Thanks to my aunt who visited us in the overlapping momentous months of September and October last year. She made me list down the stuff which might interest her which paved way for discovery and re-discovery of UAE gems.
(The grand mosque features 80 domes, 1,096 columns in exterior and 96 columns in the main prayer hall which are embedded with more than 20,000 handmade marble panels with semi-precious stones.)
The third largest mosque in the world. We visited the grand mosque in October of last year. There were plenty of visitors that weekend, however, we didn’t feel the need to queue or be negated by the thought of influx. Well, the grand mosque is hugeeeeee! Imagine that its size (more than 20,000 square metres) is equal to five (5) football fields. To sum up the capacity in terms of total number of worshippers, it can accommodate 40,960 people. Let me clarify though that the sum is based on the capacity of the entire mosque. The nerd in me wanted to create a pie chart to better illustrate how many worshippers it can house in the different prayer halls and court yard.
(L) My aunt covered by the traditional UAE dress* (abaya); We were teasing her that she’s got a teen spirit look here even if she’s already a senior citizen.

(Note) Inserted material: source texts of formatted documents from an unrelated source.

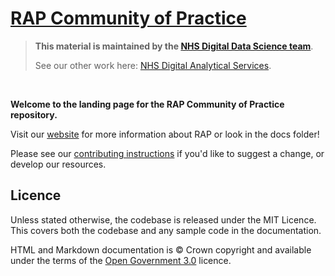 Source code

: # [RAP Community of Practice](https://NHSDigital.github.io/rap-community-of-practice/)

> **This material is maintained by the [NHS Digital Data Science team](mailto:datascience@nhs.net)**.
>
> See our other work here: [NHS Digital Analytical Services](https://github.com/NHSDigital/data-analytics-services).

<br>

**Welcome to the landing page for the RAP Community of Practice repository.**

Visit our [website](https://NHSDigital.github.io/rap-community-of-practice/) for more information about RAP or look in the docs folder!

Please see our [contributing instructions][1] if you'd like to suggest a change, or develop our resources.

## Licence

Unless stated otherwise, the codebase is released under the MIT Licence. This covers both the codebase and any sample code in the documentation.

HTML and Markdown documentation is © Crown copyright and available under the terms of the [Open Government 3.0](https://www.nationalarchives.gov.uk/doc/open-government-licence/version/3/) licence.

[1]: ./CONTRIBUTE.md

I think that the grandeur of the open prayer hall and the wind contributed to the look. (R) Visitors are required to remove the footwear before entering the main hall.
*Dress and behaviour code. We were required to wear the sheila (headscarf) and abaya (black robe) to cover the hair and body, respectively. On certain occasions, I had chances to try the UAE traditional dress but I always deferred it under the assumption that there’s always a next time. I’m more content being the one photographing the wearers. Finally, I tried it for the first time. It was an interesting experience especially that at times I visualized that one’s on me when I’m with my UAE Nationals-colleagues.
Putting the sheila on my top and denim was easy but I didn’t realize that covering the hair was tricky. Mine slipped several times and I had to do it over and again because the guards are keen on picking the violators, e.g. ladies with ‘hair sightings’ and not to mention the unacceptable behaviors like holding hands, eating, drinking. Anyway, I seemed pleased to a certain extent when I saw myself with the abaya on because it hid my bulges heehee. On the other hand, men are not required to wear the khoundura (white robe) unless they came in shorts and without sleeves. The kids may enter the mosque as they are but in some cases, little girls might be required to wear the sheila to cover the hair. All these elements — unused and neatly folded will be provided as you approach the open prayer hall but you must return it afterwards.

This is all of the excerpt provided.